BEGIN DATA

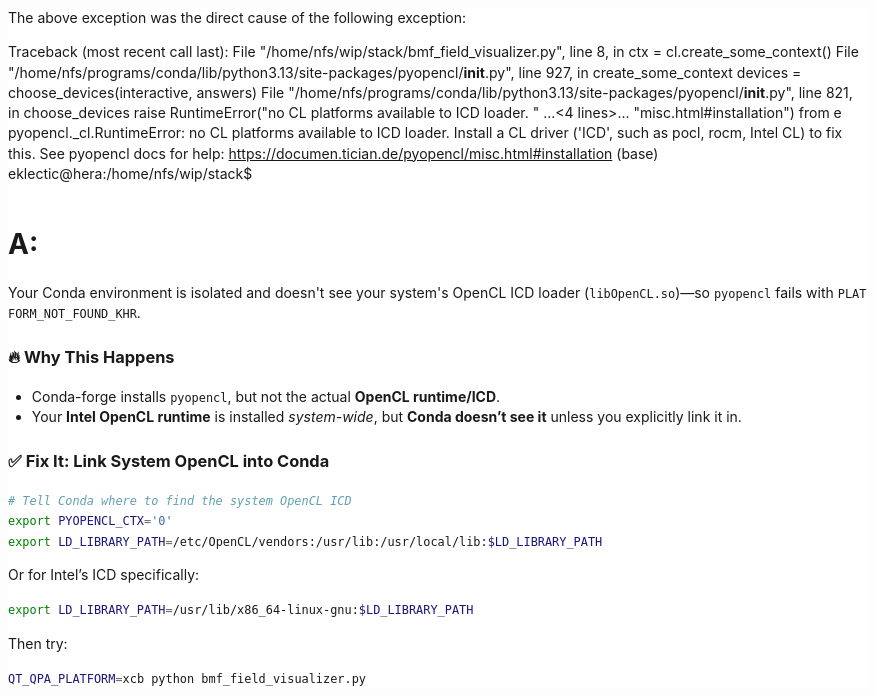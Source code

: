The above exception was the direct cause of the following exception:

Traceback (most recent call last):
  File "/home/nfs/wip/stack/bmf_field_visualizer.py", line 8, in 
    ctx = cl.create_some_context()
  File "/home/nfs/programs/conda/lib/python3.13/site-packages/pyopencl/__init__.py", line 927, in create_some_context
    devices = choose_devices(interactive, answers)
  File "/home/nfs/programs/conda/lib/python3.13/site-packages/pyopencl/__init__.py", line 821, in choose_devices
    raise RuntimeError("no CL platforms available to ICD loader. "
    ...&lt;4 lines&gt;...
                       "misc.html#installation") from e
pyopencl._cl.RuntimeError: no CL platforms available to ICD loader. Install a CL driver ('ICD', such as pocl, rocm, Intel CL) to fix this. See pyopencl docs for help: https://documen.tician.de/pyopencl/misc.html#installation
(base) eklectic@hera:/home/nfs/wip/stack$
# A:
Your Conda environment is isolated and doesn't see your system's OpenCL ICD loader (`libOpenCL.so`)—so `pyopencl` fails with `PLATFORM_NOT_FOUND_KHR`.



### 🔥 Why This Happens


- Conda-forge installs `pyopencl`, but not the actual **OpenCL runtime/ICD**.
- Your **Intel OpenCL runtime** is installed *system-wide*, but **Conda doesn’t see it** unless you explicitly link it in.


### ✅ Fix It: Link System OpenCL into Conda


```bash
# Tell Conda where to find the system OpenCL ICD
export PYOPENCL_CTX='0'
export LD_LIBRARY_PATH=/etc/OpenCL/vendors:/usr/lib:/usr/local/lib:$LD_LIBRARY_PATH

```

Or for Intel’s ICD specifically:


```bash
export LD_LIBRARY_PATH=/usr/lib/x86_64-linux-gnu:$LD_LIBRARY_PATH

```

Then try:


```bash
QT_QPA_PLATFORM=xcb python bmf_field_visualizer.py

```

END DATA

> _ACTIVITY_: With pictures excluded, the material is to be written out exactly as given.

> _SOLUTION TO THE EXERCISE_:
Source code

:The above exception was the direct cause of the following exception:

Traceback (most recent call last):
  File "/home/nfs/wip/stack/bmf_field_visualizer.py", line 8, in 
    ctx = cl.create_some_context()
  File "/home/nfs/programs/conda/lib/python3.13/site-packages/pyopencl/__init__.py", line 927, in create_some_context
    devices = choose_devices(interactive, answers)
  File "/home/nfs/programs/conda/lib/python3.13/site-packages/pyopencl/__init__.py", line 821, in choose_devices
    raise RuntimeError("no CL platforms available to ICD loader. "
    ...&lt;4 lines&gt;...
                       "misc.html#installation") from e
pyopencl._cl.RuntimeError: no CL platforms available to ICD loader. Install a CL driver ('ICD', such as pocl, rocm, Intel CL) to fix this. See pyopencl docs for help: https://documen.tician.de/pyopencl/misc.html#installation
(base) eklectic@hera:/home/nfs/wip/stack$
# A:
Your Conda environment is isolated and doesn't see your system's OpenCL ICD loader (`libOpenCL.so`)—so `pyopencl` fails with `PLATFORM_NOT_FOUND_KHR`.



### 🔥 Why This Happens


- Conda-forge installs `pyopencl`, but not the actual **OpenCL runtime/ICD**.
- Your **Intel OpenCL runtime** is installed *system-wide*, but **Conda doesn’t see it** unless you explicitly link it in.


### ✅ Fix It: Link System OpenCL into Conda


```bash
# Tell Conda where to find the system OpenCL ICD
export PYOPENCL_CTX='0'
export LD_LIBRARY_PATH=/etc/OpenCL/vendors:/usr/lib:/usr/local/lib:$LD_LIBRARY_PATH

```

Or for Intel’s ICD specifically:


```bash
export LD_LIBRARY_PATH=/usr/lib/x86_64-linux-gnu:$LD_LIBRARY_PATH

```

Then try:


```bash
QT_QPA_PLATFORM=xcb python bmf_field_visualizer.py

```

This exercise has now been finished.